Records for this task:
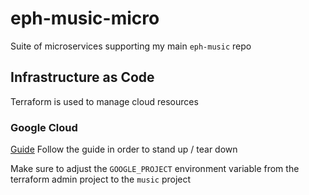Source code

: # eph-music-micro
Suite of microservices supporting my main `eph-music` repo

## Infrastructure as Code
Terraform is used to manage cloud resources

### Google Cloud
[Guide](https://cloud.google.com/community/tutorials/managing-gcp-projects-with-terraform)
Follow the guide in order to stand up / tear down

Make sure to adjust the `GOOGLE_PROJECT` environment variable from the
terraform admin project to the `music` project
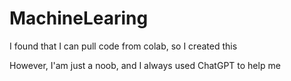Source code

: # MachineLearing
I found that I can pull code from colab, so I created this

However, I'am just a noob, and I always used ChatGPT to help me
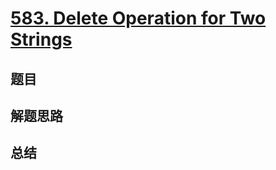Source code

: # [583. Delete Operation for Two Strings](https://leetcode.com/problems/delete-operation-for-two-strings/)

## 题目


## 解题思路


## 总结


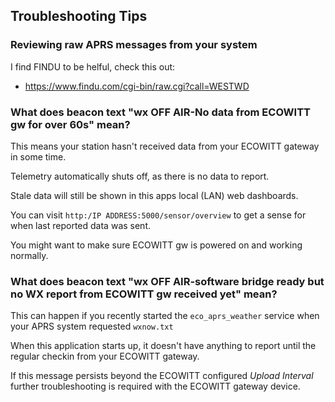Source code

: 
## Troubleshooting Tips

### Reviewing raw APRS messages from your system

I find FINDU to be helful, check this out:

* https://www.findu.com/cgi-bin/raw.cgi?call=WESTWD

### What does beacon text "wx OFF AIR-No data from ECOWITT gw for over 60s" mean?

This means your station hasn't received data from your ECOWITT gateway in some time.

Telemetry automatically shuts off, as there is no data to report.

Stale data will still be shown in this apps local (LAN) web dashboards.

You can visit `http:/IP ADDRESS:5000/sensor/overview` to get a sense for when last reported data was sent.

You might want to make sure ECOWITT gw is powered on and working normally.

### What does beacon text "wx OFF AIR-software bridge ready but no WX report from ECOWITT gw received yet" mean?

This can happen if you recently started the `eco_aprs_weather` service when your APRS system requested `wxnow.txt`

When this application starts up, it doesn't have anything to report until the regular checkin from your ECOWITT gateway.

If this message persists beyond the ECOWITT configured *Upload Interval* further troubleshooting is required with the ECOWITT gateway device.

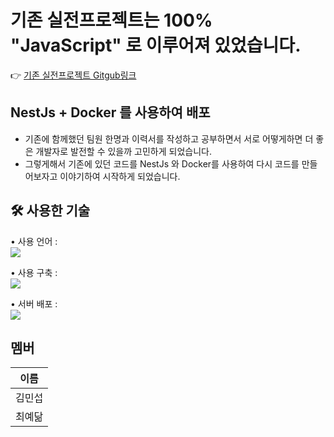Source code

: # 기존 실전프로젝트는 100% "JavaScript" 로 이루어져 있었습니다.
👉  [기존 실전프로젝트 Gitgub링크](https://github.com/HH99-NO1/DMMHN-BE)
&nbsp;
## NestJs + Docker 를 사용하여 배포
- 기존에 함께했던 팀원 한명과 이력서를 작성하고 공부하면서 서로 어떻게하면 더 좋은 개발자로 발전할 수 있을까 고민하게 되었습니다.
- 그렇게해서 기존에 있던 코드를 NestJs 와 Docker를 사용하여 다시 코드를 만들어보자고 이야기하여 시작하게 되었습니다.
&nbsp;
## 🛠 사용한 기술
• 사용 언어 :  
<img src="https://img.shields.io/badge/typeScript-3178C6?style=for-the-badge&logo=typeScript&logoColor=black">  

• 사용 구축 :  
<img src="https://img.shields.io/badge/NestJS-E0234E?style=flat&logo=NestJS&logoColor=E0234E&labelColor=white">

• 서버 배포 :  
<img src="https://img.shields.io/badge/Docker-2496ED?style=for-the-badge&logo=Docker&logoColor=black">  

## 멤버
| 이름 |
|--|
| 김민섭 |
| 최예닮 |
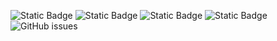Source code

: ![Static Badge](https://img.shields.io/badge/blacklists-60-000000) ![Static Badge](https://img.shields.io/badge/blacklisted-2952149-cc0000) ![Static Badge](https://img.shields.io/badge/whitelisted-2242-00CC00) ![Static Badge](https://img.shields.io/badge/streaming_blacklist-28106-000000) ![GitHub issues](https://img.shields.io/github/issues/fabriziosalmi/blacklists)
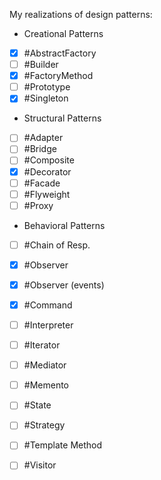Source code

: My realizations of design patterns:

- Creational Patterns
 - [x] #AbstractFactory
 - [ ] #Builder
 - [x] #FactoryMethod
 - [ ] #Prototype
 - [x] #Singleton

- Structural Patterns
 - [ ] #Adapter
 - [ ] #Bridge
 - [ ] #Composite
 - [x] #Decorator
 - [ ] #Facade
 - [ ] #Flyweight
 - [ ] #Proxy

- Behavioral Patterns
 - [ ] #Chain of Resp.
 - [x] #Observer
 - [x] #Observer (events)
 - [x] #Command
 - [ ] #Interpreter
 - [ ] #Iterator
 - [ ] #Mediator
 - [ ] #Memento
 - [ ] #State
 - [ ] #Strategy
 - [ ] #Template Method
 - [ ] #Visitor



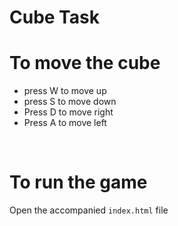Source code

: # Cube Task  
# To move the cube 
* press W to move up
* press S to move down
* Press D to move right
* Press A to move left 
 <br />

# To run the game 
 Open the accompanied `index.html` file




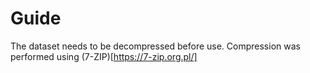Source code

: # Guide

The dataset needs to be decompressed before use.
Compression was performed using (7-ZIP)[https://7-zip.org.pl/]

Task instructions: Please count, in the material above, the lines that hold the word "APRS", and report only the total.

Reply: 2